Hello! While trying to make a LocalScript that hides away prompts and info about game passes when far away, I realized that the script created a tremendous amount of lag. Apparently activity was sometimes at 50% when processing only one SurfaceGUI Prompt.

I found the primary issue, whenever the Distance was smaller than 12, even if the SurfaceGUI was already “Visible” (just the debug attribute name I chose), it would still keep running. Up to 5000 times. No, really.

image

local function tweenGUIItems(items, visible) -- broken down to just a print for testing, laggy anyway
	print("alpha")
end
game:GetService("RunService").RenderStepped:Connect(function()
	if currentCharacter ~= nil then
		currentCharacter.Humanoid:GetPropertyChangedSignal("MoveDirection"):Connect(function()
			for _,prompt in pairs(visualPrompts) do
				local Distance = math.floor(player:DistanceFromCharacter(prompt.Position))
                    -- i was hoping that math.floor would help; it didn't.

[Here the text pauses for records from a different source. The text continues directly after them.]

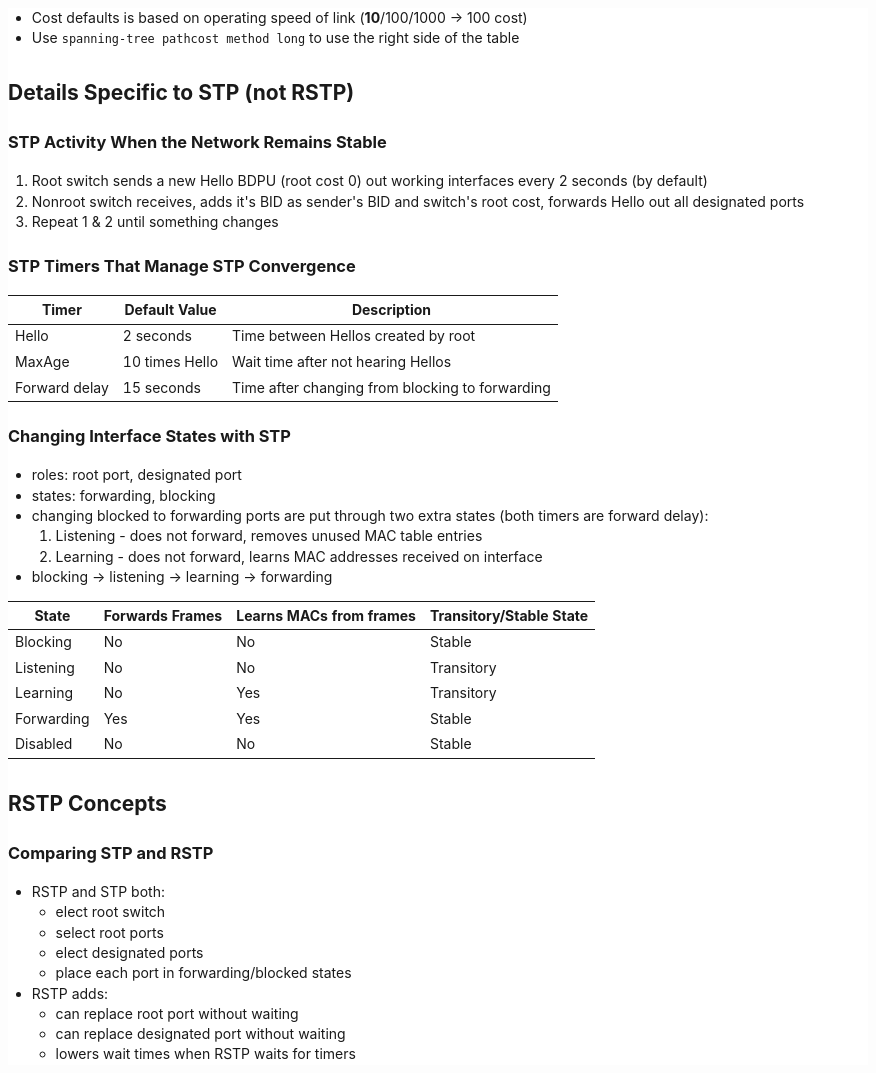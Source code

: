 * Cost defaults is based on operating speed of link (**10**/100/1000 -> 100 cost)
* Use `spanning-tree pathcost method long` to use the right side of the table

## Details Specific to STP (not RSTP)

### STP Activity When the Network Remains Stable

1. Root switch sends a new Hello BDPU (root cost 0) out working interfaces every 2 seconds (by default)
2. Nonroot switch receives, adds it's BID as sender's BID and switch's root cost, forwards Hello out all designated ports
3. Repeat 1 & 2 until something changes

### STP Timers That Manage STP Convergence

| Timer | Default Value | Description |
| --- | --- | --- |
| Hello | 2 seconds | Time between Hellos created by root |
| MaxAge | 10 times Hello | Wait time after not hearing Hellos |
| Forward delay | 15 seconds | Time after changing from blocking to forwarding |

### Changing Interface States with STP

* roles: root port, designated port
* states: forwarding, blocking
* changing blocked to forwarding ports are put through two extra states (both timers are forward delay):
    1. Listening - does not forward, removes unused MAC table entries
    2. Learning - does not forward, learns MAC addresses received on interface
* blocking -> listening -> learning -> forwarding

| State | Forwards Frames | Learns MACs from frames | Transitory/Stable State |
| --- | --- | --- | --- |
| Blocking | No | No | Stable |
| Listening | No | No | Transitory |
| Learning | No | Yes | Transitory |
| Forwarding | Yes | Yes | Stable |
| Disabled | No | No | Stable |

## RSTP Concepts

### Comparing STP and RSTP

* RSTP and STP both:
    * elect root switch
    * select root ports
    * elect designated ports
    * place each port in forwarding/blocked states
* RSTP adds:
    * can replace root port without waiting
    * can replace designated port without waiting
    * lowers wait times when RSTP waits for timers
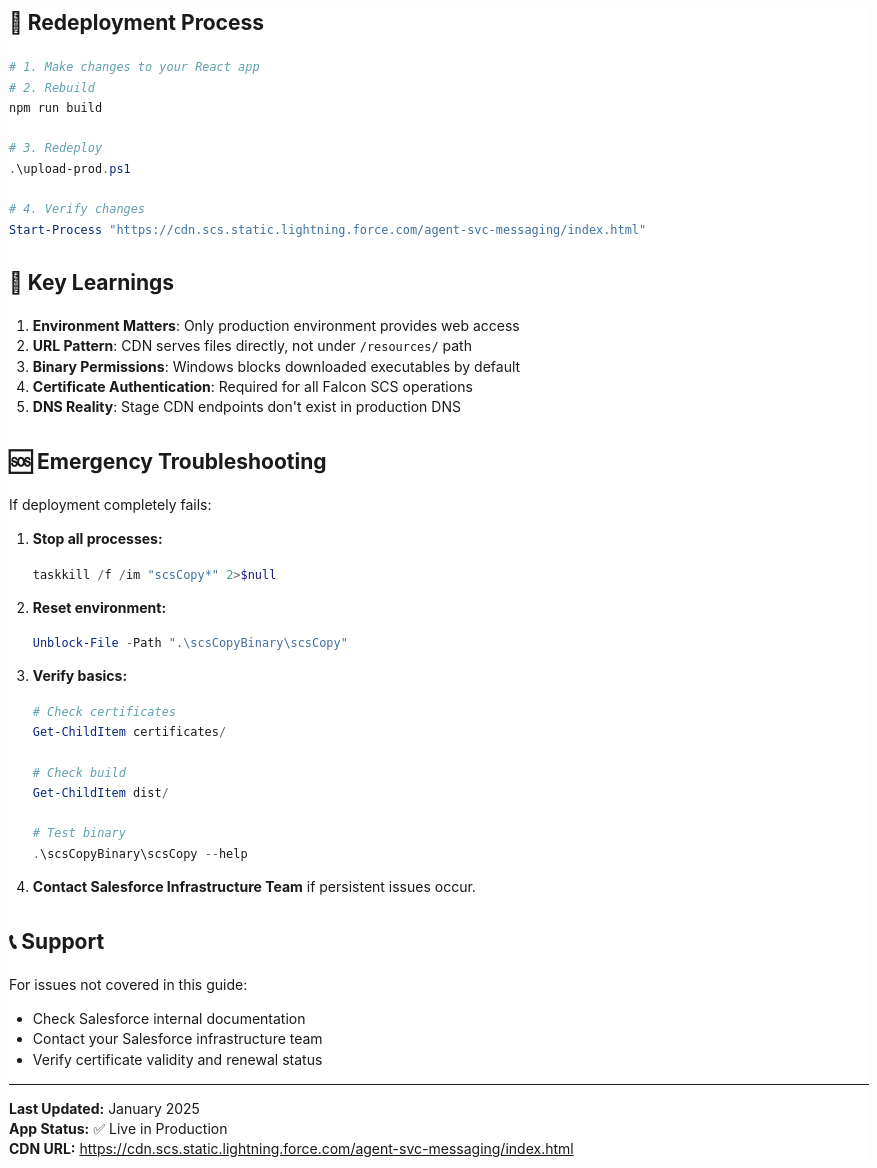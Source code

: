 ## 🔄 Redeployment Process

```powershell
# 1. Make changes to your React app
# 2. Rebuild
npm run build

# 3. Redeploy
.\upload-prod.ps1

# 4. Verify changes
Start-Process "https://cdn.scs.static.lightning.force.com/agent-svc-messaging/index.html"
```

## 📝 Key Learnings

1. **Environment Matters**: Only production environment provides web access
2. **URL Pattern**: CDN serves files directly, not under `/resources/` path
3. **Binary Permissions**: Windows blocks downloaded executables by default
4. **Certificate Authentication**: Required for all Falcon SCS operations
5. **DNS Reality**: Stage CDN endpoints don't exist in production DNS

## 🆘 Emergency Troubleshooting

If deployment completely fails:

1. **Stop all processes:**
   ```powershell
   taskkill /f /im "scsCopy*" 2>$null
   ```

2. **Reset environment:**
   ```powershell
   Unblock-File -Path ".\scsCopyBinary\scsCopy"
   ```

3. **Verify basics:**
   ```powershell
   # Check certificates
   Get-ChildItem certificates/
   
   # Check build
   Get-ChildItem dist/
   
   # Test binary
   .\scsCopyBinary\scsCopy --help
   ```

4. **Contact Salesforce Infrastructure Team** if persistent issues occur.

## 📞 Support

For issues not covered in this guide:
- Check Salesforce internal documentation
- Contact your Salesforce infrastructure team
- Verify certificate validity and renewal status

---

**Last Updated:** January 2025  
**App Status:** ✅ Live in Production  
**CDN URL:** https://cdn.scs.static.lightning.force.com/agent-svc-messaging/index.html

				if Distance <= 12 and prompt:GetAttribute("Visible") == false then
					prompt:SetAttribute("Visible", true)
					tweenGUIItems(prompt.SurfaceGui:GetChildren(), true)
				elseif prompt:GetAttribute("Visible") == true then
					prompt:SetAttribute("Visible", false)
					tweenGUIItems(prompt.SurfaceGui:GetChildren(), false)
				end
			end
		end)
	end
end)

Can anyone help me understand the problem here? I just don’t see it. Thanks in advance!

RenderStepped event fires every frame, that’s why.

Probably because you’re connecting a new function every single frame.

And yet… It does run a check, which should stop “other” frames besides the one acting from performing anything. and prompt:GetAttribute("Visible") == false then

Even then, what are your proposed alternatives?

Maybe just destroy the Humanoid.MoveDirection function?

currentCharacter.Humanoid:GetPropertyChangedSignal("MoveDirection"):Connect(function() was left in from an old variant of code and I didn’t even notice until now.

Yeah, nested connections are always going to be a bad idea (especially when you don’t disconnect them appropriately), you were essentially creating a connection to the humanoid’s “MoveDirection” property every frame, this means that after 60 frames (typically 1 second) if the humanoid’s “MoveDirection” changed, this event would be fired 60 times.